3-Methyleneisoindolin-1-one Assembly via Base- and CuI/l-Proline-Catalyzed Domino Reaction: Mechanism of Regioselective Anionic Cyclization.

Anionic cyclization of o-alkynylbenzamides is proposed as a crucial step in many heterocycle syntheses. The cyclization can produce three products: Z-3-methylenisoindolin-1-one (Z-5-exo), E-3-methylenisoindolin-1-one (E-5-exo), and isoquinolinone (6-endo). Under base catalysis, the selectivity is generally poor. However, a copper-involved domino reaction of coupling and cyclization gives surprising selectivity for the thermodynamically disfavored Z-5-exo product (Org. Lett. 2009, 11, 1309-1312).

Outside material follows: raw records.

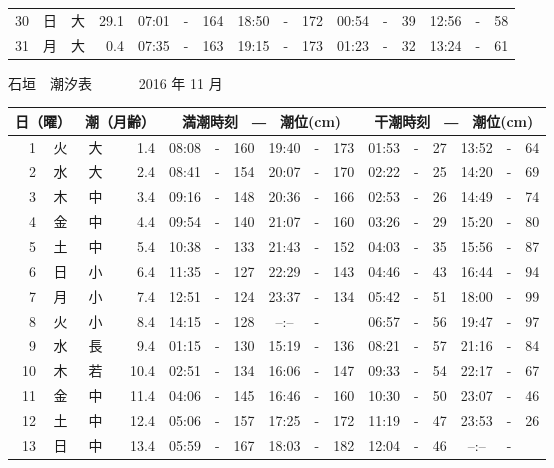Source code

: \documentclass[12pt.a4j]{jsarticle}
\begin{document}
\begin{center}
\begin{table}[ht]
\begin{tabular}{|rc|cr|ccrccr|ccrccr|}
30 & 日 & 大 & 29.1 &  07:01 &-& 164  &  18:50 &-& 172  &   00:54 &-&  39  &   12:56 &-&  58  \\
31 & 月 & 大 &  0.4 &  07:35 &-& 163  &  19:15 &-& 173  &   01:23 &-&  32  &   13:24 &-&  61  \\
   \hline
   \end{tabular}
\end{table}
\newpage
 {\LARGE 石垣　潮汐表　　　}
 {\large 2016 年 11 月}\\
 \begin{table}[ht]
    \begin{tabular}{|rc|cr|ccrccr|ccrccr|}
    \hline
    \multicolumn{2}{|c|}{日（曜）} & \multicolumn{2}{c|}{潮（月齢）} & \multicolumn{6}{c|}{満潮時刻　―　潮位(cm)} & \multicolumn{6}{c|}{干潮時刻　―　潮位(cm)} \\
 \hline
 1 & 火 & 大 &  1.4 &  08:08 &-& 160  &  19:40 &-& 173  &   01:53 &-&  27  &   13:52 &-&  64  \\
 2 & 水 & 大 &  2.4 &  08:41 &-& 154  &  20:07 &-& 170  &   02:22 &-&  25  &   14:20 &-&  69  \\
 3 & 木 & 中 &  3.4 &  09:16 &-& 148  &  20:36 &-& 166  &   02:53 &-&  26  &   14:49 &-&  74  \\
 4 & 金 & 中 &  4.4 &  09:54 &-& 140  &  21:07 &-& 160  &   03:26 &-&  29  &   15:20 &-&  80  \\
 5 & 土 & 中 &  5.4 &  10:38 &-& 133  &  21:43 &-& 152  &   04:03 &-&  35  &   15:56 &-&  87  \\
 6 & 日 & 小 &  6.4 &  11:35 &-& 127  &  22:29 &-& 143  &   04:46 &-&  43  &   16:44 &-&  94  \\
 7 & 月 & 小 &  7.4 &  12:51 &-& 124  &  23:37 &-& 134  &   05:42 &-&  51  &   18:00 &-&  99  \\
 8 & 火 & 小 &  8.4 &  14:15 &-& 128  &  --:-- &-&     &   06:57 &-&  56  &   19:47 &-&  97  \\
 9 & 水 & 長 &  9.4 &  01:15 &-& 130  &  15:19 &-& 136  &   08:21 &-&  57  &   21:16 &-&  84  \\
10 & 木 & 若 & 10.4 &  02:51 &-& 134  &  16:06 &-& 147  &   09:33 &-&  54  &   22:17 &-&  67  \\
11 & 金 & 中 & 11.4 &  04:06 &-& 145  &  16:46 &-& 160  &   10:30 &-&  50  &   23:07 &-&  46  \\
12 & 土 & 中 & 12.4 &  05:06 &-& 157  &  17:25 &-& 172  &   11:19 &-&  47  &   23:53 &-&  26  \\
13 & 日 & 中 & 13.4 &  05:59 &-& 167  &  18:03 &-& 182  &   12:04 &-&  46  &   --:-- &-&     \\

\end{tabular}
\end{table}
\end{center}
\end{document}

We study the selectivity of anionic cyclization in the presence of K2CO3 and copper-l-proline, using surveys of the experimental literature and density functional theory (DFT) calculations. The o-alkynylbenzamide is predicted to be readily deprotonated by many bases, with subsequent cyclization via nucleophilic attack of the amide N- to alkynyl. In the absence of copper, endo-exo selectivity is predicted to arise from substituent effects, while Z/E selectivity is a sensitive function of the tautomerization rate of an alkenyl anion intermediate. Most importantly, we predict that the remarkable selectivity of the copper-involved reaction occurs because copper-l-proline "locks" the alkene anion intermediates into the initially formed Z-5-exo configuration. Calculations on other metals suggest that soft Lewis acid additives provide a potential route to improved regiocontrol of other anionic cyclizations.